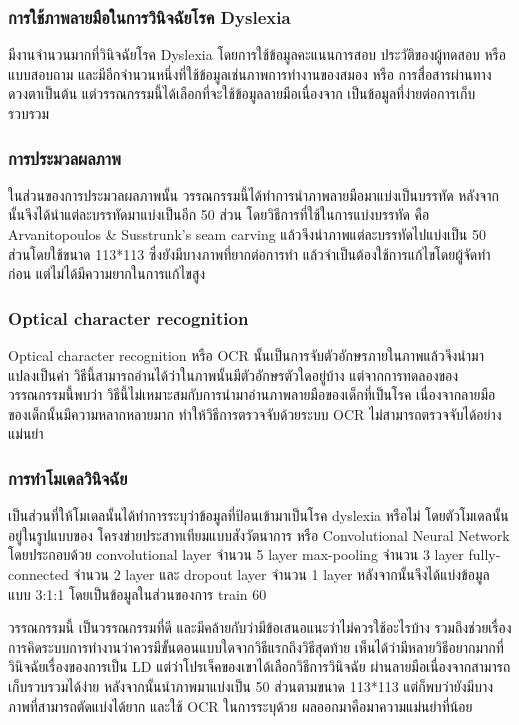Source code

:\documentclass[12pt,oneside,openright,a4paper]{cpe-thai-project}
\begin{document}
\subsubsection{การใช้ภาพลายมือในการวินิจฉัยโรค Dyslexia}
มีงานจำนวนมากที่วินิจฉัยโรค Dyslexia โดยการใช้ข้อมูลคะแนนการสอบ ประวัติของผู้ทดสอบ หรือ แบบสอบถาม และมีอีกจำนวนหนึ่งที่ใช้ข้อมูลเช่นภาพการทำงานของสมอง หรือ การสื่อสารผ่านทางดวงตาเป็นต้น 
แต่วรรณกรรมนี้ได้เลือกที่จะใช้ข้อมูลลายมือเนื่องจาก เป็นข้อมูลที่ง่ายต่อการเก็บรวบรวม


\subsubsection{การประมวลผลภาพ}
ในส่วนของการประมวลผลภาพนั้น วรรณกรรมนี้ได้ทำการนำภาพลายมือมาแบ่งเป็นบรรทัด 
หลังจากนั้นจึงได้นำแต่ละบรรทัดมาแบ่งเป็นอีก 50 ส่วน โดยวิธีการที่ใช้ในการแบ่งบรรทัด คือ 
 Arvanitopoulos & Susstrunk’s seam carving แล้วจึงนำภาพแต่ละบรรทัดไปแบ่งเป็น 50 
 ส่วนโดยใช้ขนาด 113*113 ซึ่งยังมีบางภาพที่ยากต่อการทำ แล้วจำเป็นต้องใช้การแก้ไขโดยผู้จัดทำก่อน แต่ไม่ได้มีความยากในการแก้ไขสูง

 \subsubsection{Optical character recognition}
 Optical character recognition หรือ OCR นั้นเป็นการจับตัวอักษรภายในภาพแล้วจึงนำมาแปลงเป็นค่า
  วิธีนี้สามารถอ่านได้ว่าในภาพนั้นมีตัวอักษรตัวใดอยู่บ้าง แต่จากการทดลองของวรรณกรรมนี้พบว่า 
  วิธีนี้ไม่เหมาะสมกับการนำมาอ่านภาพลายมือของเด็กที่เป็นโรค 
  เนื่องจากลายมือของเด็กนั้นมีความหลากหลายมาก ทำให้วิธีการตรวจจับด้วยระบบ OCR ไม่สามารถตรวจจับได้อย่างแม่นยำ
\subsubsection{การทำโมเดลวินิจฉัย}
เป็นส่วนที่ให้โมเดลนั้นได้ทำการระบุว่าข้อมูลที่ป้อนเข้ามาเป็นโรค dyslexia หรือไม่ 
โดยตัวโมเดลนั้นอยู่ในรูปแบบของ  โครงข่ายประสาทเทียมแบบสังวัตนาการ 
หรือ Convolutional Neural Network โดยประกอบด้วย convolutional layer จำนวน 5 layer 
max-pooling จำนวน 3 layer fully-connected จำนวน 2 layer และ dropout layer จำนวน 1 layer 
หลังจากนั้นจึงได้แบ่งข้อมูลแบบ 3:1:1 โดยเป็นข้อมูลในส่วนของการ train 60%

วรรณกรรมนี้ เป็นวรรณกรรมที่ดี และมีคล้ายกับว่ามีข้อเสนอแนะว่าไม่ควรใช้อะไรบ้าง 
รวมถึงช่วยเรื่องการคิดระบบการทำงานว่าควรมีขั้นตอนแบบใดจากวิธีแรกถึงวิธีสุดท้าย
 เห็นได้ว่ามีหลายวิธีอยากมากที่วินิจฉัยเรื่องของการเป็น LD แต่ว่าโปรเจ็คของเขาได้เลือกวิธีการวินิจฉัย
 ผ่านลายมือเนื่องจากสามารถเก็บรวบรวมได้ง่าย หลังจากนั้นนำภาพมาแบ่งเป็น 50 ส่วนตามขนาด 113*113 
 แต่ก็พบว่ายังมีบางภาพที่สามารถตัดแบ่งได้ยาก และใช้ OCR ในการระบุด้วย ผลออกมาคือมาความแม่นยำที่น้อย
\end{document}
== == ==
From the data above, reproduce word for word the lines running from the line with "Arvanitopoulos & Susstrunk’s" to the line with "Optical character recognition หรือ", ends included.

### OUTPUT BELOW
 Arvanitopoulos & Susstrunk’s seam carving แล้วจึงนำภาพแต่ละบรรทัดไปแบ่งเป็น 50 
 ส่วนโดยใช้ขนาด 113*113 ซึ่งยังมีบางภาพที่ยากต่อการทำ แล้วจำเป็นต้องใช้การแก้ไขโดยผู้จัดทำก่อน แต่ไม่ได้มีความยากในการแก้ไขสูง

 \subsubsection{Optical character recognition}
 Optical character recognition หรือ OCR นั้นเป็นการจับตัวอักษรภายในภาพแล้วจึงนำมาแปลงเป็นค่า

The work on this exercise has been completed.